Tue Nov 7 16:22:38 CET 2017

Dear R-help,

I am using R version 3.4.0 within Windows, and survival 2.41-3.  I have fit a Prentice Williams and Peterson-Counting Process model to my data as shown below.  This is basically an extension of the Cox model for interval censored data.  My dataset, bdat5 can be found here: https://drive.google.com/open?id=1sQSBEe1uBzh_gYbcj4P5Kuephvalc3gh 

cfitcp2 <- coxph(Surv(start,stop,status)~sex+rels+factor(treat)+log(age)+log(tcrate3+0.01)+cluster(trialno)+strata(enum),data=bdat5,model=TRUE,x=TRUE,y=TRUE)

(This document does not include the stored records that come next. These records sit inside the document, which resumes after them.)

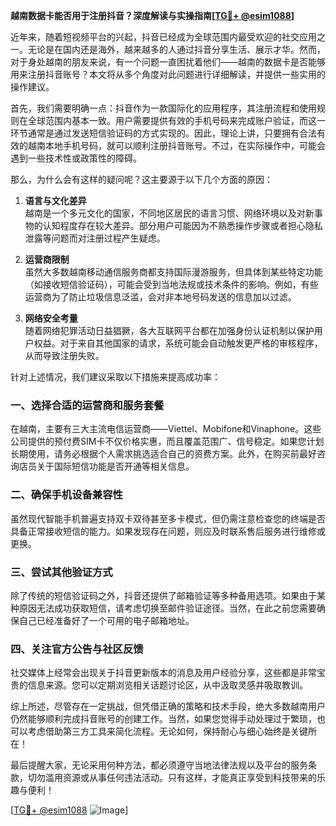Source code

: **越南数据卡能否用于注册抖音？深度解读与实操指南[[TG💪+ @esim1088](https://t.me/s/esim1088)]**

近年来，随着短视频平台的兴起，抖音已经成为全球范围内最受欢迎的社交应用之一。无论是在国内还是海外，越来越多的人通过抖音分享生活、展示才华。然而，对于身处越南的朋友来说，有一个问题一直困扰着他们——越南的数据卡是否能够用来注册抖音账号？本文将从多个角度对此问题进行详细解读，并提供一些实用的操作建议。

首先，我们需要明确一点：抖音作为一款国际化的应用程序，其注册流程和使用规则在全球范围内基本一致。用户需要提供有效的手机号码来完成账户验证，而这一环节通常是通过发送短信验证码的方式实现的。因此，理论上讲，只要拥有合法有效的越南本地手机号码，就可以顺利注册抖音账号。不过，在实际操作中，可能会遇到一些技术性或政策性的障碍。

那么，为什么会有这样的疑问呢？这主要源于以下几个方面的原因：

1. **语言与文化差异**  
   越南是一个多元文化的国家，不同地区居民的语言习惯、网络环境以及对新事物的认知程度存在较大差异。部分用户可能因为不熟悉操作步骤或者担心隐私泄露等问题而对注册过程产生疑虑。

2. **运营商限制**  
   虽然大多数越南移动通信服务商都支持国际漫游服务，但具体到某些特定功能（如接收短信验证码），可能会受到当地法规或技术条件的影响。例如，有些运营商为了防止垃圾信息泛滥，会对非本地号码发送的信息加以过滤。

3. **网络安全考量**  
   随着网络犯罪活动日益猖獗，各大互联网平台都在加强身份认证机制以保护用户权益。对于来自其他国家的请求，系统可能会自动触发更严格的审核程序，从而导致注册失败。

针对上述情况，我们建议采取以下措施来提高成功率：

### 一、选择合适的运营商和服务套餐
在越南，主要有三大主流电信运营商——Viettel、Mobifone和Vinaphone。这些公司提供的预付费SIM卡不仅价格实惠，而且覆盖范围广、信号稳定。如果您计划长期使用，请务必根据个人需求挑选适合自己的资费方案。此外，在购买前最好咨询店员关于国际短信功能是否开通等相关信息。

### 二、确保手机设备兼容性
虽然现代智能手机普遍支持双卡双待甚至多卡模式，但仍需注意检查您的终端是否具备正常接收短信的能力。如果发现存在问题，则应及时联系售后服务进行维修或更换。

### 三、尝试其他验证方式
除了传统的短信验证码之外，抖音还提供了邮箱验证等多种备用选项。如果由于某种原因无法成功获取短信，请考虑切换至邮件验证途径。当然，在此之前您需要确保自己已经准备好了一个可用的电子邮箱地址。

### 四、关注官方公告与社区反馈
社交媒体上经常会出现关于抖音更新版本的消息及用户经验分享，这些都是非常宝贵的信息来源。您可以定期浏览相关话题讨论区，从中汲取灵感并吸取教训。

综上所述，尽管存在一定挑战，但凭借正确的策略和技术手段，绝大多数越南用户仍然能够顺利完成抖音账号的创建工作。当然，如果您觉得手动处理过于繁琐，也可以考虑借助第三方工具来简化流程。无论如何，保持耐心与细心始终是关键所在！

最后提醒大家，无论采用何种方法，都必须遵守当地法律法规以及平台的服务条款，切勿滥用资源或从事任何违法活动。只有这样，才能真正享受到科技带来的乐趣与便利！

[[TG💪+ @esim1088](https://t.me/s/esim1088) ![Image](https://i.postimg.cc/4NQfJmqS/Snipaste-2025-05-13-00-14-12.png)]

I would now like to use the model to predict the probability of zero events by two years - this is equivalent to the survival probability at 2 years I believe.  This is so that I can compare the output to similar estimates obtained from negative binomial, and zero-inflated negative binomial models for the same data (albeit in a different format)

To my mind, and based on what I've read, the best way to do this is to use survfit.  I want to make predictions for each individual, therefore, I have tried this code:

trialnos <- unique(bdat5$trialno) 
prob0 <- function(ids,dataset,model,time){
		probs <- rep(0,length(ids))
		for(i in 1:length(ids)){
		print(i)
		sdata <- subset(dataset,trialno==ids[i])
		sfit <- survfit(model,newdata=sdata)
		probs[i] <-sum(summary(sfit,time)$surv)
		}
		return(probs)
		}
prob0ests <- prob0(trialnos,bdat5,cfitcp2,730)

When I do this for the first three trial numbers I get:
0.3001021 2993.4531767    0.3445589

The unusually large "probability" arises when there is only 1 row of data for the relevant trial number.  Can anyone therefore explain why there is a problem when "sdata" is only 1 row, and ideally provide a solution?

Many thanks,
Laura

Dr Laura Bonnett
NIHR Post-Doctoral Fellow

Department of Biostatistics,
Waterhouse Building, Block F,
1-5 Brownlow Street,
University of Liverpool,
Liverpool,
L69 3GL

0151 795 9686
L.J.Bonnett at liverpool.ac.uk